Data items:
- Opening Delimiter -
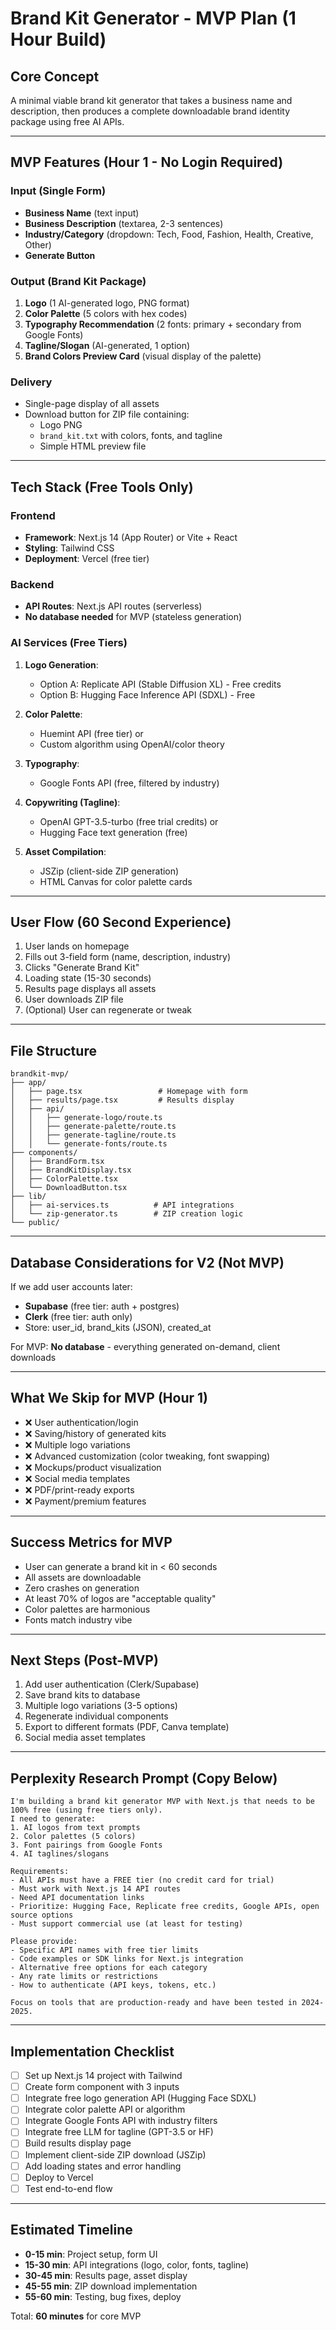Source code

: # Brand Kit Generator - MVP Plan (1 Hour Build)

## Core Concept
A minimal viable brand kit generator that takes a business name and description, then produces a complete downloadable brand identity package using free AI APIs.

---

## MVP Features (Hour 1 - No Login Required)

### Input (Single Form)
- **Business Name** (text input)
- **Business Description** (textarea, 2-3 sentences)
- **Industry/Category** (dropdown: Tech, Food, Fashion, Health, Creative, Other)
- **Generate Button**

### Output (Brand Kit Package)
1. **Logo** (1 AI-generated logo, PNG format)
2. **Color Palette** (5 colors with hex codes)
3. **Typography Recommendation** (2 fonts: primary + secondary from Google Fonts)
4. **Tagline/Slogan** (AI-generated, 1 option)
5. **Brand Colors Preview Card** (visual display of the palette)

### Delivery
- Single-page display of all assets
- Download button for ZIP file containing:
  - Logo PNG
  - `brand_kit.txt` with colors, fonts, and tagline
  - Simple HTML preview file

---

## Tech Stack (Free Tools Only)

### Frontend
- **Framework**: Next.js 14 (App Router) or Vite + React
- **Styling**: Tailwind CSS
- **Deployment**: Vercel (free tier)

### Backend
- **API Routes**: Next.js API routes (serverless)
- **No database needed** for MVP (stateless generation)

### AI Services (Free Tiers)
1. **Logo Generation**:
   - Option A: Replicate API (Stable Diffusion XL) - Free credits
   - Option B: Hugging Face Inference API (SDXL) - Free

2. **Color Palette**:
   - Huemint API (free tier) or
   - Custom algorithm using OpenAI/color theory

3. **Typography**:
   - Google Fonts API (free, filtered by industry)

4. **Copywriting (Tagline)**:
   - OpenAI GPT-3.5-turbo (free trial credits) or
   - Hugging Face text generation (free)

5. **Asset Compilation**:
   - JSZip (client-side ZIP generation)
   - HTML Canvas for color palette cards

---

## User Flow (60 Second Experience)

1. User lands on homepage
2. Fills out 3-field form (name, description, industry)
3. Clicks "Generate Brand Kit"
4. Loading state (15-30 seconds)
5. Results page displays all assets
6. User downloads ZIP file
7. (Optional) User can regenerate or tweak

---

## File Structure

```
brandkit-mvp/
├── app/
│   ├── page.tsx                 # Homepage with form
│   ├── results/page.tsx         # Results display
│   ├── api/
│   │   ├── generate-logo/route.ts
│   │   ├── generate-palette/route.ts
│   │   ├── generate-tagline/route.ts
│   │   └── generate-fonts/route.ts
├── components/
│   ├── BrandForm.tsx
│   ├── BrandKitDisplay.tsx
│   ├── ColorPalette.tsx
│   └── DownloadButton.tsx
├── lib/
│   ├── ai-services.ts          # API integrations
│   └── zip-generator.ts        # ZIP creation logic
└── public/
```

---

## Database Considerations for V2 (Not MVP)

If we add user accounts later:
- **Supabase** (free tier: auth + postgres)
- **Clerk** (free tier: auth only)
- Store: user_id, brand_kits (JSON), created_at

For MVP: **No database** - everything generated on-demand, client downloads

---

## What We Skip for MVP (Hour 1)

- ❌ User authentication/login
- ❌ Saving/history of generated kits
- ❌ Multiple logo variations
- ❌ Advanced customization (color tweaking, font swapping)
- ❌ Mockups/product visualization
- ❌ Social media templates
- ❌ PDF/print-ready exports
- ❌ Payment/premium features

---

## Success Metrics for MVP

- User can generate a brand kit in < 60 seconds
- All assets are downloadable
- Zero crashes on generation
- At least 70% of logos are "acceptable quality"
- Color palettes are harmonious
- Fonts match industry vibe

---

## Next Steps (Post-MVP)

1. Add user authentication (Clerk/Supabase)
2. Save brand kits to database
3. Multiple logo variations (3-5 options)
4. Regenerate individual components
5. Export to different formats (PDF, Canva template)
6. Social media asset templates

---

## Perplexity Research Prompt (Copy Below)

```
I'm building a brand kit generator MVP with Next.js that needs to be 100% free (using free tiers only).
I need to generate:
1. AI logos from text prompts
2. Color palettes (5 colors)
3. Font pairings from Google Fonts
4. AI taglines/slogans

Requirements:
- All APIs must have a FREE tier (no credit card for trial)
- Must work with Next.js 14 API routes
- Need API documentation links
- Prioritize: Hugging Face, Replicate free credits, Google APIs, open source options
- Must support commercial use (at least for testing)

Please provide:
- Specific API names with free tier limits
- Code examples or SDK links for Next.js integration
- Alternative free options for each category
- Any rate limits or restrictions
- How to authenticate (API keys, tokens, etc.)

Focus on tools that are production-ready and have been tested in 2024-2025.
```

---

## Implementation Checklist

- [ ] Set up Next.js 14 project with Tailwind
- [ ] Create form component with 3 inputs
- [ ] Integrate free logo generation API (Hugging Face SDXL)
- [ ] Integrate color palette API or algorithm
- [ ] Integrate Google Fonts API with industry filters
- [ ] Integrate free LLM for tagline (GPT-3.5 or HF)
- [ ] Build results display page
- [ ] Implement client-side ZIP download (JSZip)
- [ ] Add loading states and error handling
- [ ] Deploy to Vercel
- [ ] Test end-to-end flow

---

## Estimated Timeline

- **0-15 min**: Project setup, form UI
- **15-30 min**: API integrations (logo, color, fonts, tagline)
- **30-45 min**: Results page, asset display
- **45-55 min**: ZIP download implementation
- **55-60 min**: Testing, bug fixes, deploy

Total: **60 minutes** for core MVP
- Closing Delimiter -
◆ **Exercise requirements**
Provide the lines again, unchanged, from where the data above begins through the line containing "4. **Tagline/Slogan** (AI-generated, 1", both ends included, omitting pictures and adding nothing.

◆ **Solution for this problem**
Source code

: # Brand Kit Generator - MVP Plan (1 Hour Build)

## Core Concept
A minimal viable brand kit generator that takes a business name and description, then produces a complete downloadable brand identity package using free AI APIs.

---

## MVP Features (Hour 1 - No Login Required)

### Input (Single Form)
- **Business Name** (text input)
- **Business Description** (textarea, 2-3 sentences)
- **Industry/Category** (dropdown: Tech, Food, Fashion, Health, Creative, Other)
- **Generate Button**

### Output (Brand Kit Package)
1. **Logo** (1 AI-generated logo, PNG format)
2. **Color Palette** (5 colors with hex codes)
3. **Typography Recommendation** (2 fonts: primary + secondary from Google Fonts)
4. **Tagline/Slogan** (AI-generated, 1 option)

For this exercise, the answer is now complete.